July unfolds herself in a mess of aching limbs and a stretched-out heart. Swollen. A dream-haze. How slowly the summer months drift by; blush coloured clouds, coral lights, the world dusted in rose pink and a breathless awaiting. An awakening kiss. It seems that these days are a litte forsaken. The prince never comes/the angles stop believing in us. We breathe a sigh of relief. The sky relaxes her muscles and the birds fly home.
I hope when I grow up I’m still the same person I am now.
I hope I still find joy in the different colours of the sky
I hope I still see love as one of the most beautiful thing in the world.
I hope my heart still stays kind.
I hope I still find peace is helping the homeless, seeing kids smile, believing in God.
I hope the sound of the rain is still my favourite sound and I never not see the beauty when the sky pours it’s own melancholy.
I hope art is still the only thing I know.
I hope New York still holds my heart right in-between it’s big city lights
Remembering how free it made me feel when I saw them for the first time when I was 13. And the fleeing moment when they stole my heart on the TV screen when I was 3.
I hope cats are still my favourite animals, that by the time I’m 60 I have at least 100.
I hope Disney movies are still my security every night I feel alone, and that chocolate is still my favourite thing to eat into after a bad breakup.
And that I never forget the dances to grease, that I’m still alive to watch my husband dance with my daughter to the songs as me and my father used to do when I was younger.
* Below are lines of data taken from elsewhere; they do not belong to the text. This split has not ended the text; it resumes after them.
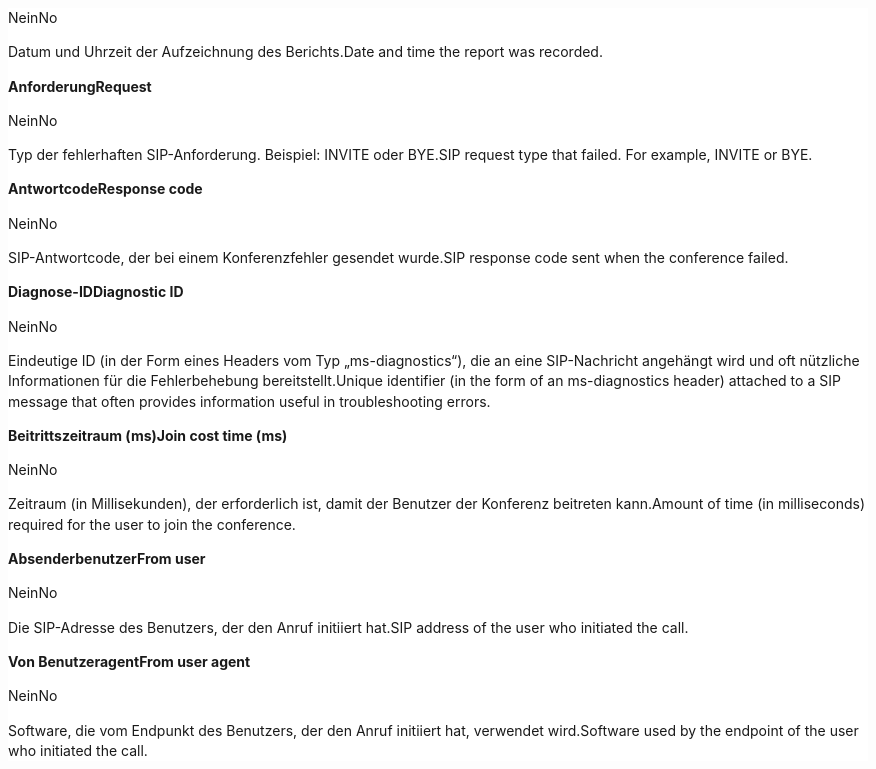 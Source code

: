 <td><p><span data-ttu-id="6d6e6-141">Nein</span><span class="sxs-lookup"><span data-stu-id="6d6e6-141">No</span></span></p></td>
<td><p><span data-ttu-id="6d6e6-142">Datum und Uhrzeit der Aufzeichnung des Berichts.</span><span class="sxs-lookup"><span data-stu-id="6d6e6-142">Date and time the report was recorded.</span></span></p></td>
</tr>
<tr class="even">
<td><p><span data-ttu-id="6d6e6-143"><strong>Anforderung</strong></span><span class="sxs-lookup"><span data-stu-id="6d6e6-143"><strong>Request</strong></span></span></p></td>
<td><p><span data-ttu-id="6d6e6-144">Nein</span><span class="sxs-lookup"><span data-stu-id="6d6e6-144">No</span></span></p></td>
<td><p><span data-ttu-id="6d6e6-p106">Typ der fehlerhaften SIP-Anforderung. Beispiel: INVITE oder BYE.</span><span class="sxs-lookup"><span data-stu-id="6d6e6-p106">SIP request type that failed. For example, INVITE or BYE.</span></span></p></td>
</tr>
<tr class="odd">
<td><p><span data-ttu-id="6d6e6-147"><strong>Antwortcode</strong></span><span class="sxs-lookup"><span data-stu-id="6d6e6-147"><strong>Response code</strong></span></span></p></td>
<td><p><span data-ttu-id="6d6e6-148">Nein</span><span class="sxs-lookup"><span data-stu-id="6d6e6-148">No</span></span></p></td>
<td><p><span data-ttu-id="6d6e6-149">SIP-Antwortcode, der bei einem Konferenzfehler gesendet wurde.</span><span class="sxs-lookup"><span data-stu-id="6d6e6-149">SIP response code sent when the conference failed.</span></span></p></td>
</tr>
<tr class="even">
<td><p><span data-ttu-id="6d6e6-150"><strong>Diagnose-ID</strong></span><span class="sxs-lookup"><span data-stu-id="6d6e6-150"><strong>Diagnostic ID</strong></span></span></p></td>
<td><p><span data-ttu-id="6d6e6-151">Nein</span><span class="sxs-lookup"><span data-stu-id="6d6e6-151">No</span></span></p></td>
<td><p><span data-ttu-id="6d6e6-152">Eindeutige ID (in der Form eines Headers vom Typ „ms-diagnostics“), die an eine SIP-Nachricht angehängt wird und oft nützliche Informationen für die Fehlerbehebung bereitstellt.</span><span class="sxs-lookup"><span data-stu-id="6d6e6-152">Unique identifier (in the form of an ms-diagnostics header) attached to a SIP message that often provides information useful in troubleshooting errors.</span></span></p></td>
</tr>
<tr class="odd">
<td><p><span data-ttu-id="6d6e6-153"><strong>Beitrittszeitraum (ms)</strong></span><span class="sxs-lookup"><span data-stu-id="6d6e6-153"><strong>Join cost time (ms)</strong></span></span></p></td>
<td><p><span data-ttu-id="6d6e6-154">Nein</span><span class="sxs-lookup"><span data-stu-id="6d6e6-154">No</span></span></p></td>
<td><p><span data-ttu-id="6d6e6-155">Zeitraum (in Millisekunden), der erforderlich ist, damit der Benutzer der Konferenz beitreten kann.</span><span class="sxs-lookup"><span data-stu-id="6d6e6-155">Amount of time (in milliseconds) required for the user to join the conference.</span></span></p></td>
</tr>
<tr class="even">
<td><p><span data-ttu-id="6d6e6-156"><strong>Absenderbenutzer</strong></span><span class="sxs-lookup"><span data-stu-id="6d6e6-156"><strong>From user</strong></span></span></p></td>
<td><p><span data-ttu-id="6d6e6-157">Nein</span><span class="sxs-lookup"><span data-stu-id="6d6e6-157">No</span></span></p></td>
<td><p><span data-ttu-id="6d6e6-158">Die SIP-Adresse des Benutzers, der den Anruf initiiert hat.</span><span class="sxs-lookup"><span data-stu-id="6d6e6-158">SIP address of the user who initiated the call.</span></span></p></td>
</tr>
<tr class="odd">
<td><p><span data-ttu-id="6d6e6-159"><strong>Von Benutzeragent</strong></span><span class="sxs-lookup"><span data-stu-id="6d6e6-159"><strong>From user agent</strong></span></span></p></td>
<td><p><span data-ttu-id="6d6e6-160">Nein</span><span class="sxs-lookup"><span data-stu-id="6d6e6-160">No</span></span></p></td>
<td><p><span data-ttu-id="6d6e6-161">Software, die vom Endpunkt des Benutzers, der den Anruf initiiert hat, verwendet wird.</span><span class="sxs-lookup"><span data-stu-id="6d6e6-161">Software used by the endpoint of the user who initiated the call.</span></span></p></td>
</tr>
<tr class="even">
That country music is still the only way to understand any kind of hurt and conflict in my life.
I hope I never lose my love for Christmas and Halloween. That every year I get to decorate my house with too many lights and big Christmas trees. And that I get to give the kids extra candy and become the favourite house to trick and treat to.
That every time I pass a park with monkey bars I will still try it, knowing I’ll fail but hoping that I will at least get past one.
I hope when I grow up I’m still the same person I am now.
I hope I never grow up.
you’ve ruined 11:11 for me
should’ve known better to try and love a boy who plays the electric guitar.
I knew a girl once.
who was so in love with this one boy.
that when the world turned upside down and burnt inside out.
God seeked her out. He knelt to her and asked.
“Tell me my child, one choice only. who do I save? you or him? him or everyone else?
with no hesitation the girl screamed on her own last breath “HIM. SAVE HIM”
she’s a very different girl now to who I once knew.
I pray one day she understands why God chose to save her instead.
Place your arms around my soul and whisper to me that you will never let go.